Years ago I might have fallen for the “You look Parisian”, line. These days I am just grateful but still, in spite of myself and the fact that I look about as Parisian as Jethro, I blushed.
“No”, I giggled, “I haven’t a clue”. He sipped his wine without taking his eyes off me.
“This eeze terrible wine n’est ce pas?” and before you could say Beaujolais Nouveau, he’d caught the attention of the waitress and another, far better bottle materialised and was poured into my fresh glass.
“Zere are not so many good restaurants in Plymouth are zere?”
“Um, not really. We have the Tanner brothers of course”, I stammered.

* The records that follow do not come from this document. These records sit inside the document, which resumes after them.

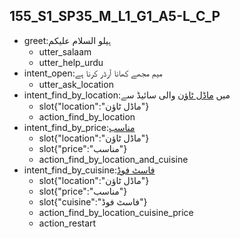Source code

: ## 155_S1_SP35_M_L1_G1_A5-L_C_P
* greet:ہیلو السلام علیکم
	- utter_salaam
	- utter_help_urdu
* intent_open:میم مجھے کھانا آرڈر کرنا ہے
	- utter_ask_location
* intent_find_by_location:میں [ماڈل ٹاؤن](location) والی سائیڈ سے
	- slot{"location":"ماڈل ٹاؤن"}
	- action_find_by_location
* intent_find_by_price:[مناسب](price)
	- slot{"location":"ماڈل ٹاؤن"}
	- slot{"price":"مناسب"}
	- action_find_by_location_and_cuisine
* intent_find_by_cuisine:[فاسٹ فوڈ](cuisine)
	- slot{"location":"ماڈل ٹاؤن"}
	- slot{"price":"مناسب"}
	- slot{"cuisine":"فاسٹ فوڈ"}
	- action_find_by_location_cuisine_price
	- action_restart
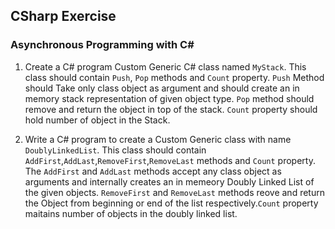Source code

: ## CSharp Exercise

### Asynchronous Programming with C#

1. Create a C# program  Custom Generic C# class named `MyStack`. This class should contain `Push`, `Pop` methods and `Count` property. `Push` Method should Take only class object as argument and should create an in memory stack representation of given object type. `Pop` method should remove and return the object in top of the stack. `Count` property should hold number of object in the Stack. 
 
2. Write a C# program to create a Custom Generic class  with name `DoublyLinkedList`. This class should contain `AddFirst`,`AddLast`,`RemoveFirst`,`RemoveLast` methods and `Count` property. The `AddFirst` and `AddLast` methods accept any class object as arguments and internally creates an in memeory Doubly Linked List of the given objects. `RemoveFirst` and `RemoveLast` methods reove and return the Object from beginning or end of the list respectively.`Count` property maitains number of objects in the doubly linked list. 
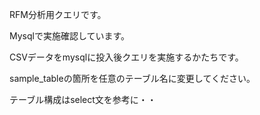 
RFM分析用クエリです。

Mysqlで実施確認しています。

CSVデータをmysqlに投入後クエリを実施するかたちです。

sample_tableの箇所を任意のテーブル名に変更してください。

テーブル構成はselect文を参考に・・

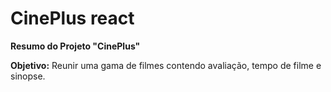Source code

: # CinePlus react

**Resumo do Projeto "CinePlus"**

**Objetivo:** Reunir uma gama de filmes contendo avaliação, tempo de filme e sinopse.

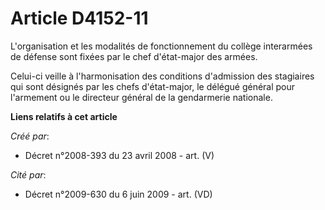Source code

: # Article D4152-11

L'organisation et les modalités de fonctionnement du collège interarmées de défense sont fixées par le chef d'état-major des
armées.

Celui-ci veille à l'harmonisation des conditions d'admission des stagiaires qui sont désignés par les chefs d'état-major, le
délégué général pour l'armement ou le directeur général de la gendarmerie nationale.

**Liens relatifs à cet article**

_Créé par_:

  - Décret n°2008-393 du 23 avril 2008 - art. (V)

_Cité par_:

  - Décret n°2009-630 du 6 juin 2009 - art. (VD)
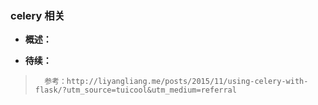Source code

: ### celery 相关
- **概述：**
>
>
>
>
>
>
>
>
>
>
>
>
>
>
>
>
>
>
>
>
>
>
>
>
>
>
>

- **待续：**
>       参考：http://liyangliang.me/posts/2015/11/using-celery-with-flask/?utm_source=tuicool&utm_medium=referral
>
>
>
>
>
>
>
>
>
>
>
>
>
>
>
>
>
>
>
>
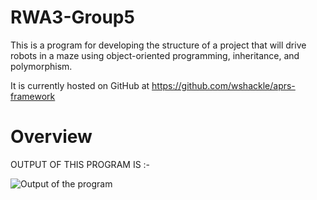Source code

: # RWA3-Group5

This is a program for developing the structure of a project that will drive robots in a maze using object-oriented programming, inheritance, and polymorphism.

It is currently hosted on GitHub at https://github.com/wshackle/aprs-framework

Overview
========

OUTPUT 	OF THIS PROGRAM IS :-

![Output of the program](/home/kulbir/Desktop/RWA3-Group5/Output.png)

























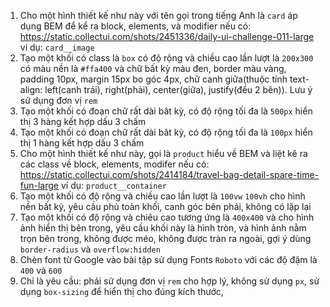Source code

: 1. Cho một hình thiết kế như này với tên gọi trong tiếng Anh là `card` áp dụng BEM để kể ra block, elements, và modifier nếu có: https://static.collectui.com/shots/2451336/daily-ui-challenge-011-large
   ví dụ: `card__image`
2. Tạo một khối có class là `box` có độ rộng và chiều cao lần lượt là `200x300` có màu nền là `#ffa400` và chữ bất kỳ màu đen, border màu vàng, padding 10px, margin 15px bo góc 4px, chữ canh giữa(thuộc tính text-align: left(canh trái), right(phải), center(giữa), justify(đều 2 bên)). Lưu ý sử dụng đơn vị `rem`
3. Tạo một khối có đoạn chữ rất dài bât kỳ, có độ rộng tối đa là `500px` hiển thị 3 hàng kết hợp dấu 3 chấm
4. Tạo một khối có đoạn chữ rất dài bât kỳ, có độ rộng tối đa là `100px` hiển thị 1 hàng kết hợp dấu 3 chấm
5. Cho một hình thiết kế như này, gọi là `product` hiểu về BEM và liệt kê ra các class về block, elements, modifer nếu có: https://static.collectui.com/shots/2414184/travel-bag-detail-spare-time-fun-large
   ví dụ: `product__container`
6. Tạo một khối có độ rộng và chiều cao lần lượt là `100vw` `100vh` cho hình nền bất kỳ, yêu cầu phủ toàn khối, canh góc bên phải, không có lặp lại
7. Tạo một khối có độ rộng và chiêu cao tương ứng là `400x400` và cho hình ảnh hiển thị bên trong, yêu cầu khối này là hình tròn, và hình ảnh nằm trọn bên trong, không được méo, không được tràn ra ngoài, gợi ý dùng `border-radius` và `overflow:hidden`
8. Chèn font từ Google vào bài tập sử dụng Fonts `Roboto` với các độ đậm là `400` và `600`
9. Chỉ là yêu cầu: phải sử dụng đơn vị `rem` cho hợp lý, không sử dụng `px`, sử dụng `box-sizing` để hiển thị cho đúng kích thước,

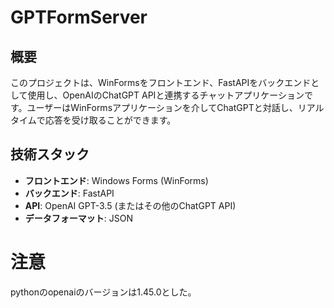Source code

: # GPTFormServer

## 概要

このプロジェクトは、WinFormsをフロントエンド、FastAPIをバックエンドとして使用し、OpenAIのChatGPT APIと連携するチャットアプリケーションです。ユーザーはWinFormsアプリケーションを介してChatGPTと対話し、リアルタイムで応答を受け取ることができます。

## 技術スタック

- **フロントエンド**: Windows Forms (WinForms)
- **バックエンド**: FastAPI
- **API**: OpenAI GPT-3.5 (またはその他のChatGPT API)
- **データフォーマット**: JSON

# 注意
pythonのopenaiのバージョンは1.45.0とした。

“Mais oui”, he said, nodding.
“And of course Rick Stein is only an hour away”.
“Reek Stein? I do not know of heem. Is ee a chef?”
“Yes, a famous one. He cooks fish”. I sounded ridiculous and stilted but it had been so long since another man had had a one on one conversation with me that I wasn’t quite sure what to say and also, given that he was French I was concerned that he wouldn’t understand what I was saying. At least I hadn’t compensated for this by just talking louder.
“Feesh? I love feesh. It is very difficult to buy here no?”
“Well not really. There is plenty available in the market in Plymouth”. What was I talking about? “But in Torpoint it is more difficult to purchase”. Dear God I sounded like a Linguaphone cassette tape. Be sexy Alice, be sexy.
“What is your favourite fish?”, I asked. At that moment, the waitress put a large bowl of moules marinieres in front of him.
“I sink zeeze are my favourite. Zey are very erotic, like ze genitalia of a woman”. I choked rather unbecomingly on my wine.
“See how they unfold like a...”
“Alright love?”, asked Hubby, suddenly remembering me, “Got your chips yet?”
In a manner of speaking I did, if ‘getting your chips’ could be considered as a French man talking dirty to you.
“Not yet”, I replied, just as the waitress returned with a huge plateful of steak frites.
“You ‘ave a very ‘ealthy appetite”. Drat, drat and double drat, why hadn’t I gone for the bloody salad instead. Far sexier to pick on a piece of rocket than cut through chunks of meat dripping in au poivre sauce.
“Well, I don’t get out much”, I replied rather feebly.
“An ‘ealthy appetite is very sexy on a woman. I like ze flesh of a larger woman. It is more yielding no?”
“No, I mean yes, uh or no”, I was all sixes and sevens. Brazen it out Alice I said to myself, brazen it out, “Well I don’t get any complaints”, I joked.
“Of course not”, he said, very seriously as though a fait accompli, “I couldn’t imageene you would”.
He went back to sucking each mussel out of its shell, never for a moment taking his eyes off me. I was breaking into a sweat and was terribly self conscious of filling my mouth with fried onion rings, peas, steak and bloody chips.
“Are you posted here for long?”, I asked, desperate to get off the disconcerting subject of pleasures of the flesh.
“Until ze summer, zen I return to France, excusez-moi”, he added, getting up from his chair and, using his napkin, wiped from my very impressive décolleté, a blob of pepper sauce.
“Oh gosh I’m so sorry. I didn’t realise” I mumbled, pulling at my ‘slip’. It had done what its name implied and had slipped far down my chest under my gaping bra revealing far more than was necessary.
“Jeeze Alice”, Hubby intervened for a second time, “You flashing your knockers again!”
I playfully slapped him but was dying with a mixture of shame and arousal.
“Your wife has been entertaining me”, said Jean-Claude. “I can believe it JC”, said Hubby, “She’s a star turn. A real hoot.” Not for the first time that evening did I feel a connection with Jethro*.
Jethro - a comedian whose persona is very burly, farmeresque Cornish, provincial idiot.